Le jour de l’élection, d’innombrables commentateurs progressistes et libéraux dans tous les grands médias ont été assez stupides pour admettre que la bataille en jeu ne portait pas vraiment sur Trump or Biden mais sur l’American way, l’avenir, pour ainsi dire, du discours public et de la vie publique aux États-Unis.

 

Les progressistes et les libéraux étaient suffisamment confiants pour croire qu’avec près de 100 millions de bulletins de vote remis avant le jour des élections, les Américains avaient déjà donné un spectacle sans précédent de rejet de tout ce qui peut ressembler, même légèrement, à des « valeurs conservatrices ». Ils étaient convaincus que l’Amérique avait déjà fait son choix. Pour eux, je dois supposer que l’élection n’était qu’une formalité. En fait, la bataille était déjà gagnée.

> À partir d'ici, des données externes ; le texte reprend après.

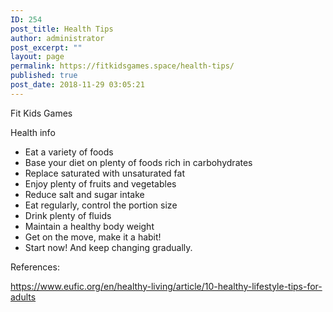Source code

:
 ```yaml
---
ID: 254
post_title: Health Tips
author: administrator
post_excerpt: ""
layout: page
permalink: https://fitkidsgames.space/health-tips/
published: true
post_date: 2018-11-29 03:05:21
---
```

Fit Kids Games

Health info
<ul>
 	<li>Eat a variety of foods</li>
 	<li>Base your diet on plenty of foods rich in carbohydrates</li>
 	<li>Replace saturated with unsaturated fat</li>
 	<li>Enjoy plenty of fruits and vegetables</li>
 	<li>Reduce salt and sugar intake</li>
 	<li>Eat regularly, control the portion size</li>
 	<li>Drink plenty of fluids</li>
 	<li>Maintain a healthy body weight</li>
 	<li>Get on the move, make it a habit!</li>
 	<li>Start now! And keep changing gradually.</li>
</ul>
References:

<a href="https://www.eufic.org/en/healthy-living/article/10-healthy-lifestyle-tips-for-adults">https://www.eufic.org/en/healthy-living/article/10-healthy-lifestyle-tips-for-adults</a>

Mais quelques heures plus tard, il est apparu que les enquêteurs les avaient une nouvelle fois complètement trompés. Les « Trumpsters » ont refusé de s’évaporer. Ils se sont considérablement développés et se sont même étendus démographiquement dans certains territoires électoraux « inattendus » traditionnellement associés à la politique démocratique.

La signification évidente de cette élection est que l’Amérique, comme la plupart des autres États occidentaux, est divisée en deux sociétés opposées qui ont très peu en commun. Ce qui est bien plus inquiétant, c’est le fait que les deux côtés de la division ne peuvent pas se tolérer l’un l’autre.

Autant la gauche, les progressistes et les libéraux sont convaincus de la validité absolue de leur mode de pensée, au point qu’ils insistent pour les imposer par des mesures autoritaires et tyranniques, au moins autant de personnes n’y croient pas, n’embrayent nullement, mais rejettent farouchement ces valeurs. De nombreux Américains n’acceptent pas le schéma identitaire. Beaucoup d’Américains ne sont pas du tout convaincus que le genre ne soit pas binaire. Je suppose que le plus décevant et le plus inquiétant pour le DNC est le fait que des membres de « minorités diverses », comme les appellent les démocrates, ont changé de camp. Ils sont devenus de fervents partisans de Trump.

 

Regardez un groupe fusionnel cubain chanter I will Vote for Donald Trump :

 

C’est très facile à expliquer. Le Parti démocrate propose aux Noirs, aux homosexuels, aux Latinos et aux « minorités diverses » d’être marginalisés à jamais dans un amalgame d’« Autres unis ». Le GOP « Great Old Party » (républicain) offre à ces personnes une intégration immédiate dans le royaume américain en tant que personnes ordinaires. Il vous suffit de vous procurer une casquette de baseball rouge et de vous joindre à votre prochain rassemblement local. C’est cette unité existentielle la plus fondamentale qui était si vive jadis dans le discours révolutionnaire de gauche, mais qui ne s’est matérialisée que sous la forme d’un tsunami populiste soutenu de résistance politique dans le contexte de la politique populiste de droite.

Dans le monde à l’envers dans lequel nous vivons, le Parti républicain est devenu le parti de la classe ouvrière américaine. Des gens qui se définissent par leur adhésion aux valeurs familiales, à l’église, au travail et qui se considèrent comme les « Américains ». Le Parti démocrate, qui prétendait être la voix de ces travailleurs, s’est progressivement transformé en un conglomérat urbain identitaire. Un collectif de personnes « en tant que » : des humains qui insistent pour s’identifier à un corset réputé de nature biologique : « en tant que femme », « en tant qu’homosexuel », « en tant que trans », « en tant que Noir », « en tant que juif ».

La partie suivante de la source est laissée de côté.